◆ **INSTRUCTIONS FOR THE TASK**: For each line below that holds the string "Hxnzqq", add one to a tally; report that tally alone.

(Records contained in a dataset)
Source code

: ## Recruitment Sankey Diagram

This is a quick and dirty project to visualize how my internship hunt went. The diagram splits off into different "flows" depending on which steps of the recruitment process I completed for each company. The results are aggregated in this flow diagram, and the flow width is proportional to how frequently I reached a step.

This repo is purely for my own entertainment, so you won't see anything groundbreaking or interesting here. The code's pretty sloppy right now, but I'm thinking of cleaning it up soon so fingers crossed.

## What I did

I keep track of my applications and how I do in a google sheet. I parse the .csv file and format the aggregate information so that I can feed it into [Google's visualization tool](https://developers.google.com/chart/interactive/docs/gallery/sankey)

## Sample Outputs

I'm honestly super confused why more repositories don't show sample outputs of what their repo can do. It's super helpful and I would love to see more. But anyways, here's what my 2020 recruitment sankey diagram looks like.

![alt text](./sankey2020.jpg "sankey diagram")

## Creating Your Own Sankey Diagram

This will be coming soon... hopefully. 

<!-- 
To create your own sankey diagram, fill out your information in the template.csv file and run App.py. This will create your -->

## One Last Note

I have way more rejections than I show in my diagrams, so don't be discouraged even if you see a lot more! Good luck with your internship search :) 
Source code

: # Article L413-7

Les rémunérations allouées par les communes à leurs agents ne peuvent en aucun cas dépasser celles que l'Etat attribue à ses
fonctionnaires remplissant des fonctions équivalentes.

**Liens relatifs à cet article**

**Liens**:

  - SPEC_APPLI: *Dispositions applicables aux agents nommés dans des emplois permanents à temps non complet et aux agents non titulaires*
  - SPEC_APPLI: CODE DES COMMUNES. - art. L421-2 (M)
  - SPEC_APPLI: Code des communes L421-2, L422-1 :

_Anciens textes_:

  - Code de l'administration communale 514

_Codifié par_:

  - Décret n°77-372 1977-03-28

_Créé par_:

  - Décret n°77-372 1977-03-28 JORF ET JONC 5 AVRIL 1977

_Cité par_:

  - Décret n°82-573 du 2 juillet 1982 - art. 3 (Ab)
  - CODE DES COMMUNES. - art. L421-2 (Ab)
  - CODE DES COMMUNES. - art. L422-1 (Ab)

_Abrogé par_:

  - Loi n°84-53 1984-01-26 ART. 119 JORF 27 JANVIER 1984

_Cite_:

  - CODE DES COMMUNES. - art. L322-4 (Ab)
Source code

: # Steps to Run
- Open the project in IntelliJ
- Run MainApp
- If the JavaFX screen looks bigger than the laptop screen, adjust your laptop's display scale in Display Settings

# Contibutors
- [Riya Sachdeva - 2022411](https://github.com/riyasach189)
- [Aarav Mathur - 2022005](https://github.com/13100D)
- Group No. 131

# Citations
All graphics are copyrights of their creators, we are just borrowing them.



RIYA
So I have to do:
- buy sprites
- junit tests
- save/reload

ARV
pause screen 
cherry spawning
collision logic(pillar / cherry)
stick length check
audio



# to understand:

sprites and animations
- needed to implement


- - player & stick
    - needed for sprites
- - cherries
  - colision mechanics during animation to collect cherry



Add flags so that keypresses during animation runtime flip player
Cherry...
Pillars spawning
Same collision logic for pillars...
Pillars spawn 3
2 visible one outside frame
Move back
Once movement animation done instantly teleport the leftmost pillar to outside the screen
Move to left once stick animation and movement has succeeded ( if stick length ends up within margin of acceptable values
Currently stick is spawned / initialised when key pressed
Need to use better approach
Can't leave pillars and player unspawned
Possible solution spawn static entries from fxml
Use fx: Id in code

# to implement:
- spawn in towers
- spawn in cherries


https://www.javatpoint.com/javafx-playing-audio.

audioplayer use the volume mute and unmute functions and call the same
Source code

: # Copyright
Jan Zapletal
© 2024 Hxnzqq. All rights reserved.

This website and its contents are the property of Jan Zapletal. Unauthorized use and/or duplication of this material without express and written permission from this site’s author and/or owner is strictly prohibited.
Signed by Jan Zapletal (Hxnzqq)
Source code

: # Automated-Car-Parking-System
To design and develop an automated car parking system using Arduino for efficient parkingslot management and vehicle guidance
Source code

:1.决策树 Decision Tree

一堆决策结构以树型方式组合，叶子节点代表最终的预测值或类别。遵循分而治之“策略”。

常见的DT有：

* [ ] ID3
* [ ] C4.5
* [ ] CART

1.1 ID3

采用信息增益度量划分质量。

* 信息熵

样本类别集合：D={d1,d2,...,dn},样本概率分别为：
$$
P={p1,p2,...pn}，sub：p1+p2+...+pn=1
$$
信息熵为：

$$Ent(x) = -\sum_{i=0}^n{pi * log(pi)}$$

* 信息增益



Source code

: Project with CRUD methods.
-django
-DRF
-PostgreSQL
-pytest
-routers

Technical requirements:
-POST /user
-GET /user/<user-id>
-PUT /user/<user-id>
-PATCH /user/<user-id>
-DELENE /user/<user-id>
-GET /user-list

* * *

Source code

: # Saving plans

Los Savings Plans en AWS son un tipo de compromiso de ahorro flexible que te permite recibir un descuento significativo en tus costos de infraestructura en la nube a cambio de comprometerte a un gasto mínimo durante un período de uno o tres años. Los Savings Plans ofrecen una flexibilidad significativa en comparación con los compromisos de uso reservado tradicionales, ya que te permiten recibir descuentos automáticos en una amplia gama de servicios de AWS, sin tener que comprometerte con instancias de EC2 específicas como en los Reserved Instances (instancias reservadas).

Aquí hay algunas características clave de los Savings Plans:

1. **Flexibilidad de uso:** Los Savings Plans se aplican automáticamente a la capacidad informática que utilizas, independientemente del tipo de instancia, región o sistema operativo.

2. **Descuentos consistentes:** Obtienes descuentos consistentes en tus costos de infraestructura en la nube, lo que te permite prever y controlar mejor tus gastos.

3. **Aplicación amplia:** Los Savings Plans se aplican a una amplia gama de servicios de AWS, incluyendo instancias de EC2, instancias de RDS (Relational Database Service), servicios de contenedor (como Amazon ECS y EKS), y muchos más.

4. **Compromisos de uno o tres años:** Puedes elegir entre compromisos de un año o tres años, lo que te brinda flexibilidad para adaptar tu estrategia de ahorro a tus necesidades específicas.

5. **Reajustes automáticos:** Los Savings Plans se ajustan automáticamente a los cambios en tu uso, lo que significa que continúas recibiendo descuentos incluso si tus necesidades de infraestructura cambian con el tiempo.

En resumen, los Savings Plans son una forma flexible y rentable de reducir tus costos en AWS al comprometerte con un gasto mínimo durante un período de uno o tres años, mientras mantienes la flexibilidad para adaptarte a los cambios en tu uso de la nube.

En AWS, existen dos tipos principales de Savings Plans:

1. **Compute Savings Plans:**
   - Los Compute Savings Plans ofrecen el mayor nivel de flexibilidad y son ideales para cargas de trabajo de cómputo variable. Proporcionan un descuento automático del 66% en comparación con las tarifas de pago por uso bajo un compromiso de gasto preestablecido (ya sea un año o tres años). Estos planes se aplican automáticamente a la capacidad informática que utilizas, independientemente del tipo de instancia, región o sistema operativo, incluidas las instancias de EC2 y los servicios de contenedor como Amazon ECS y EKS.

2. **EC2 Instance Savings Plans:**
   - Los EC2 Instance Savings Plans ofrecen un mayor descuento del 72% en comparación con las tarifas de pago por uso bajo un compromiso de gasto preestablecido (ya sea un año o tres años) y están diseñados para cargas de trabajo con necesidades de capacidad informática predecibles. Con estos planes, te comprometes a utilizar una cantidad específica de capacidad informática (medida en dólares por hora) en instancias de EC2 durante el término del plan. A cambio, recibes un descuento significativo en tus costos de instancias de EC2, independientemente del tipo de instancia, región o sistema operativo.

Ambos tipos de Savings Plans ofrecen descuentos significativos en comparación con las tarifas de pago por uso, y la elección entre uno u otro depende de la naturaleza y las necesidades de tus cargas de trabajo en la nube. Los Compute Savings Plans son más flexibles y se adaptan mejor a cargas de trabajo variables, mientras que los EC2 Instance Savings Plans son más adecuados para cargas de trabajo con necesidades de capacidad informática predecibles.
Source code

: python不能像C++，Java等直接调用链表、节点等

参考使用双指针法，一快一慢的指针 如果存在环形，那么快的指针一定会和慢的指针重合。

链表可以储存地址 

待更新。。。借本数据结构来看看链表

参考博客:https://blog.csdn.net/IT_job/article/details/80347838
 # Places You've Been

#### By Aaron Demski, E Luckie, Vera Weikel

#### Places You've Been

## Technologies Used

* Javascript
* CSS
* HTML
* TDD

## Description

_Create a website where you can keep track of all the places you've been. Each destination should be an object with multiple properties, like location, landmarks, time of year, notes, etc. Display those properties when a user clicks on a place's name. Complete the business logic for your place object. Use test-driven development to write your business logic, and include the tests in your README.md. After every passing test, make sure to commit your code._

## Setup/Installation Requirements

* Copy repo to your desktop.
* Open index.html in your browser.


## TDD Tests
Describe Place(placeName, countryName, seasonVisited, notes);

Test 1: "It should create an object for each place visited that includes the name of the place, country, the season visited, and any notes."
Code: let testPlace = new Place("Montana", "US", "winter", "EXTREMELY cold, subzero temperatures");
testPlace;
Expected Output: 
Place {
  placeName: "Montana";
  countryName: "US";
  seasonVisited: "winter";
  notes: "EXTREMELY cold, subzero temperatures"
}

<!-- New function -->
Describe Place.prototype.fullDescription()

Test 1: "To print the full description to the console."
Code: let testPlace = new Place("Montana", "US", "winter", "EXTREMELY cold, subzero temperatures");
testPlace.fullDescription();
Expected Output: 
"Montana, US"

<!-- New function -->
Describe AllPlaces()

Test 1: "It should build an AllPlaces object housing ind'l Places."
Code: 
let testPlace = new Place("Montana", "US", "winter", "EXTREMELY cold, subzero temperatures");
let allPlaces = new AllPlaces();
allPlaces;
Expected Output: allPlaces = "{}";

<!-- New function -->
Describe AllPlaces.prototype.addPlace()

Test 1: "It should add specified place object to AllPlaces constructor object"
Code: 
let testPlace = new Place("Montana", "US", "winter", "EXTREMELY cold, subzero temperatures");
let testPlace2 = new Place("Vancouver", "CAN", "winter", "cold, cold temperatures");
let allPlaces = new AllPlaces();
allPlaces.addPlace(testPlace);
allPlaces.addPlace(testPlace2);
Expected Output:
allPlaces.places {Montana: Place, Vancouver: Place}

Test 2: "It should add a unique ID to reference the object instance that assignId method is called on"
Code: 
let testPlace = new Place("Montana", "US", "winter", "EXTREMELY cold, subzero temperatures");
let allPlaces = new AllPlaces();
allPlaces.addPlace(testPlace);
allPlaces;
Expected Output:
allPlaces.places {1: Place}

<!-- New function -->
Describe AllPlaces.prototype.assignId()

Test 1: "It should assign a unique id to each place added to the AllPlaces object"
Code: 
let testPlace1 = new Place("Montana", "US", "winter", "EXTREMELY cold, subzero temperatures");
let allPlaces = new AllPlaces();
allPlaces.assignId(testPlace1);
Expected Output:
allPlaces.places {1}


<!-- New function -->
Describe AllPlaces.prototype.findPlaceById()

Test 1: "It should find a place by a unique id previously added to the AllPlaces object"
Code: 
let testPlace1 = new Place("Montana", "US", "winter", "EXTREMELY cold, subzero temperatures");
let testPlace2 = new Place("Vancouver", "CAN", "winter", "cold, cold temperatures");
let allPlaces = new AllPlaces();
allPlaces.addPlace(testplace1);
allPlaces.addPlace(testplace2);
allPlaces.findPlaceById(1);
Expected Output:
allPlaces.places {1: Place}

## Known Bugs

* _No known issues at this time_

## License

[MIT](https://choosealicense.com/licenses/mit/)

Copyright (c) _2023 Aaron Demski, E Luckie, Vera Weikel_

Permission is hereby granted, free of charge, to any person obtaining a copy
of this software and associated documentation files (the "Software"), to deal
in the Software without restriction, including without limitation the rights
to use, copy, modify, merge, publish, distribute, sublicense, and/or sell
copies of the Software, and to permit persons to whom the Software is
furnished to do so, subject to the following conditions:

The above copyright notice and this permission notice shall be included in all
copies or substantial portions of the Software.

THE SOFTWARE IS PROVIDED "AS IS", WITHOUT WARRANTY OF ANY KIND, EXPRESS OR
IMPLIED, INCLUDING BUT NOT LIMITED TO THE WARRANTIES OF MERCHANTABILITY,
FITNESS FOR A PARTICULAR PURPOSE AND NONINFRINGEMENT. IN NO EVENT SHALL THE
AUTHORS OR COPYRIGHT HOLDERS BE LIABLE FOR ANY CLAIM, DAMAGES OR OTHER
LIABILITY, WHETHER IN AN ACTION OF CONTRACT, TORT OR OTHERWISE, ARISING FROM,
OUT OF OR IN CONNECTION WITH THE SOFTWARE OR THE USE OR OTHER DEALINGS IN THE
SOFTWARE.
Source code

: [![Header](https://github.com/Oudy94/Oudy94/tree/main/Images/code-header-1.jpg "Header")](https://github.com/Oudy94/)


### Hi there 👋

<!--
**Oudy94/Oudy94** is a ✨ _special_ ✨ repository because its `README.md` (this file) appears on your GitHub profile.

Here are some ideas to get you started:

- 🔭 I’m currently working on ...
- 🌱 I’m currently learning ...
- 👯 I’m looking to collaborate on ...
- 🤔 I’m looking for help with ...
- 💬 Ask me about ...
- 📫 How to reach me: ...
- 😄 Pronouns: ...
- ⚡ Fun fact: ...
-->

◆ **THE ANSWER**: 2